TopAn Approach Based On Kinesthetic Intuition
In 2001, I built with colleagues1 a responsive environment in which wireless sensors beamed accelerometer data to OpenGL textures that were mapped onto a polygonal mesh. This textured mesh was projected onto the floor from a height of 20 feet, which produced moving “wings” registered to body of the participant (see Figure 1).
Figure 1. Participants in the TGarden:TG2001 responsive environment, under projected OpenGL meshes that morph according to their movement. Ars Electronica 2001.

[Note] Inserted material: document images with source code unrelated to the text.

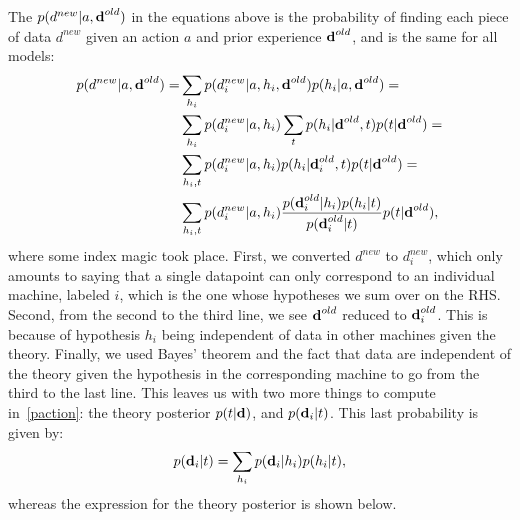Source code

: \documentclass[11pt, a4paper]{article}
\begin{document}
The $p(d^{new}| a, {\textbf d^{old}})$ in the equations above is the probability of finding each piece of data $d^{new}$ given an action $a$ and prior experience ${\textbf d^{old}}$, and is the same for all models:
\begin{equation}
\begin{split}
p(d^{new}| a, {\textbf d^{old}})=&\sum_{h_i} p(d_i^{new}|a, h_i, {\textbf d^{old}}) p(h_i|a, {\textbf d^{old}})=\\
&\sum_{h_i} p(d_i^{new}|a, h_i) \sum_t p(h_i| {\textbf d^{old}}, t) p(t|{\textbf d^{old}})=\\
&\sum_{h_i,t} p(d_i^{new}|a, h_i) p(h_i| {\textbf d^{old}_i}, t) p(t|{\textbf d^{old}})=\\
&\sum_{h_i,t} p(d_i^{new}|a, h_i) \frac{p({\textbf d_i^{old}} | h_i) p(h_i | t)}{p({\textbf d_i^{old}} | t)} p(t|{\textbf d^{old}}),
\end{split}
\label{paction}
\end{equation}
where some index magic took place. First, we converted $d^{new}$ to $d_i^{new}$, which only amounts to saying that a single datapoint can only correspond to an individual machine, labeled $i$, which is the one whose hypotheses we sum over on the RHS. Second, from the second to the third line, we see ${\textbf d^{old}}$ reduced to ${\textbf d_i^{old}}$. This is because of hypothesis $h_i$ being independent of data in other machines given the theory. Finally, we used Bayes' theorem and the fact that data are independent of the theory given the hypothesis in the corresponding machine to go from the third to the last line. 
This leaves us with two more things to compute in~\eqref{paction}: the theory posterior $p(t|{\textbf d})$, and $p({\textbf d_i} | t)$. This last probability is given by:
\begin{equation}
p({\textbf d_i} | t) = \sum_{h_i} p({\textbf d_i} | h_i) p(h_i | t),
\end{equation}
whereas the expression for the theory posterior is shown below.
\end{document}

The mesh width varied according not to some programmed clock but to a function of the actual instantaneous movement of the participant’s body. Despite the crude graphics, jumping on the hard floor onto which this responsive mesh was projected, one felt as if one were jumping on an elastic rubber sheet. Sha concluded that what gave such a strong sense of elasticity to the projected mesh was the nearly zero latency synchrony of the mesh’s grid size with the vertical displacement of the participant’s body. This motivated the strategy of using semantically shallow models that do not infer the cognitive, intentional or emotional state of the participant, but instead simulate the physics driving the graphics animation, with perceptibly negligible latency. A major limitation of that early work was the coarse resolution of the 3D geometry that we could render and drive in realtime from sensor data. In subsequent work, strategically forgoing 3D graphics freed up computational overhead to compute and present much richer 2D textures.
Normal mapping, for example, uses pre-computed perturbed normals from a bump map stored within a texture. The advantage of this method is that it adds extra detail that reacts to light without altering geometry, very useful for adding small details such as reliefs on a textured surface. For example, Cohen (1998) shows how a complex mesh can have the number of polygons reduced while maintaining detail.
If we were to take this simple technique divorcing it from its 3D context and apply it to a 2D surface covering the screen then the geometry would no longer be an issue. The detail would be restricted to the size of the source texture that can provide the richest amounts of detail possible as it reaches the limit case of the number of on-screen pixels.